Hoping to stay in a yurt soon.

Tuesday, September 10, 2013

Loving Kyrgyzstan

Life is golden in Kyrgyzstan. Eliza, Ania and I have been out west in the small town of Arslanbob exploring the wild apple forests.  So glad that Eliza asked me if I wanted to travel with her Kyrgyzstan to taste apples and study how they grow. Been wicked to learn both about apples and the culture here. Such a nice mix of western and Asian cultures. It's great to have kids walk by and say hello, and then bye bye. That's all they know and they say it, don't hassle us or ask for money. Just smiling and waving. 

The trip to Arslanbob from the capital, Bishkek, was stunning. Two mountain passes, valleys filled with yurts and small villages, people selling horse milk and dried cheese balls on the side of the road and a beautiful, turquoise lake surrounded by rolling hills. It took 10 hours in a shared taxi with 3 locals and a baby. This is how you travel in Kyrgyzstan, where the roads are windy, slow and beautiful. No rush over here. We did see two bad wrecks on the roads and drive through a tunnel with no ventilation that was mighty polluted, but otherwise it was all good. 

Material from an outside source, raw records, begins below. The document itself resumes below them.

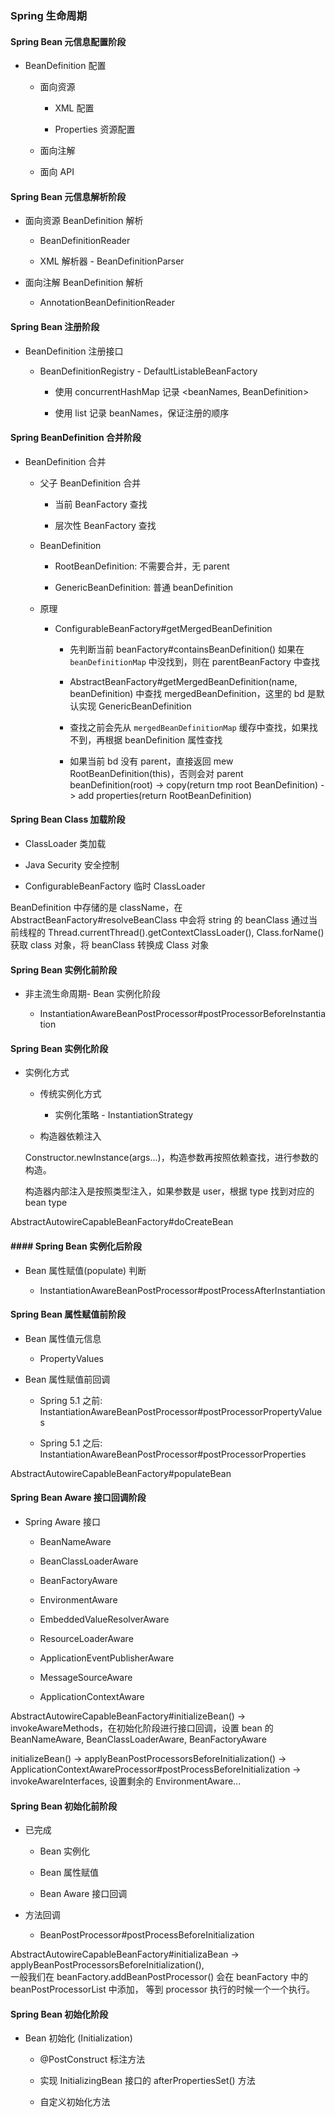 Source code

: 
### Spring 生命周期

#### Spring Bean 元信息配置阶段

* BeanDefinition 配置

    * 面向资源
    
        * XML 配置
        
        * Properties 资源配置
        
    * 面向注解
    
    * 面向 API
    
    
#### Spring Bean 元信息解析阶段

* 面向资源 BeanDefinition 解析

    * BeanDefinitionReader
    
    * XML 解析器 - BeanDefinitionParser
    
* 面向注解 BeanDefinition 解析

    * AnnotationBeanDefinitionReader
    
    
#### Spring Bean 注册阶段

* BeanDefinition 注册接口

    * BeanDefinitionRegistry - DefaultListableBeanFactory
    
        * 使用 concurrentHashMap 记录 <beanNames, BeanDefinition>
        
        * 使用 list 记录 beanNames，保证注册的顺序
        

#### Spring BeanDefinition 合并阶段

* BeanDefinition 合并

    * 父子 BeanDefinition 合并
    
        * 当前 BeanFactory 查找
        
        * 层次性 BeanFactory 查找
    
    * BeanDefinition 
    
        * RootBeanDefinition: 不需要合并，无 parent
        
        * GenericBeanDefinition: 普通 beanDefinition
            
    * 原理
    
        * ConfigurableBeanFactory#getMergedBeanDefinition
        
            * 先判断当前 beanFactory#containsBeanDefinition() 如果在 `beanDefinitionMap` 中没找到，则在 parentBeanFactory 中查找
            
            * AbstractBeanFactory#getMergedBeanDefinition(name, beanDefinition) 中查找 mergedBeanDefinition，这里的 bd 是默认实现 GenericBeanDefinition
            
            * 查找之前会先从 `mergedBeanDefinitionMap` 缓存中查找，如果找不到，再根据 beanDefinition 属性查找
            
            * 如果当前 bd 没有 parent，直接返回 mew RootBeanDefinition(this)，否则会对 parent beanDefinition(root) -> copy(return tmp root BeanDefinition) -> add properties(return RootBeanDefinition)



#### Spring Bean Class 加载阶段

* ClassLoader 类加载
    
* Java Security 安全控制
    
* ConfigurableBeanFactory 临时 ClassLoader      
    

BeanDefinition 中存储的是 className，在 AbstractBeanFactory#resolveBeanClass 中会将 string 的 beanClass 通过当前线程的 
Thread.currentThread().getContextClassLoader(), Class.forName() 获取 class 对象，将 beanClass 转换成 Class 对象

#### Spring Bean 实例化前阶段

* 非主流生命周期- Bean 实例化阶段

    * InstantiationAwareBeanPostProcessor#postProcessorBeforeInstantiation


#### Spring Bean 实例化阶段

* 实例化方式

    * 传统实例化方式
    
        * 实例化策略 - InstantiationStrategy
        
    * 构造器依赖注入
    
    Constructor.newInstance(args...)，构造参数再按照依赖查找，进行参数的构造。
    
    构造器内部注入是按照类型注入，如果参数是 user，根据 type 找到对应的 bean type
    
AbstractAutowireCapableBeanFactory#doCreateBean


#### #### Spring Bean 实例化后阶段

* Bean 属性赋值(populate) 判断

    * InstantiationAwareBeanPostProcessor#postProcessAfterInstantiation
    

#### Spring Bean 属性赋值前阶段

* Bean 属性值元信息 

    * PropertyValues
      
* Bean 属性赋值前回调

    * Spring 5.1 之前: InstantiationAwareBeanPostProcessor#postProcessorPropertyValues
    
    * Spring 5.1 之后: InstantiationAwareBeanPostProcessor#postProcessorProperties 
    
AbstractAutowireCapableBeanFactory#populateBean


#### Spring Bean Aware 接口回调阶段

* Spring Aware 接口

    * BeanNameAware
    
    * BeanClassLoaderAware
    
    * BeanFactoryAware
    
    * EnvironmentAware
    
    * EmbeddedValueResolverAware
    
    * ResourceLoaderAware
    
    * ApplicationEventPublisherAware
    
    * MessageSourceAware
    
    * ApplicationContextAware
    

AbstractAutowireCapableBeanFactory#initializeBean() -> invokeAwareMethods，在初始化阶段进行接口回调，设置 bean 的 BeanNameAware,
BeanClassLoaderAware, BeanFactoryAware

initializeBean() -> applyBeanPostProcessorsBeforeInitialization() -> ApplicationContextAwareProcessor#postProcessBeforeInitialization -> invokeAwareInterfaces, 
设置剩余的 EnvironmentAware...


#### Spring Bean 初始化前阶段

* 已完成

    * Bean 实例化
    
    * Bean 属性赋值
    
    * Bean Aware 接口回调
    
* 方法回调

    * BeanPostProcessor#postProcessBeforeInitialization
    
AbstractAutowireCapableBeanFactory#initializaBean -> applyBeanPostProcessorsBeforeInitialization(),  
一般我们在 beanFactory.addBeanPostProcessor() 会在 beanFactory 中的 beanPostProcessorList 中添加，
等到 processor 执行的时候一个一个执行。


#### Spring Bean 初始化阶段

* Bean 初始化 (Initialization)

    * @PostConstruct 标注方法
    
    * 实现 InitializingBean 接口的 afterPropertiesSet() 方法
    
    * 自定义初始化方法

Each day we set off to explore apple forests in a new part of town. They grow all over, as this is the origin of the apple. Such a variety of tastes and trees, even if they are right next to each other. There is also the worlds largest walnut forest, numerous pear trees, berry bushes and cherry plums all over. Getting loads of fiber!

We try every apple tree we see, by shaking the tree and taking a bite out of the apple. They are normally pretty small crab apples, and can be any color, although the majority are green. The higher up we go, they are sweeter on average. Lots of different tastes out there, some good and some horrible. We've been collecting seeds of the unique apples, which could be a different flavor (fried chicken or mandarin), unique growing capabilities (in all rocks or mixed with cherry trees) or solid rootstock. Eliza will grow them back in the US and then graft them together with domestic apples. Be on the lookout for Kyrgyzstani apples in 10 years or so!

Our homestay has been great and our Dutch friends, Domingo and Carina joined us here for a few nights. The family doesn't speak that much English so sometimes the food is slightly different than we thought, but still with good flavors.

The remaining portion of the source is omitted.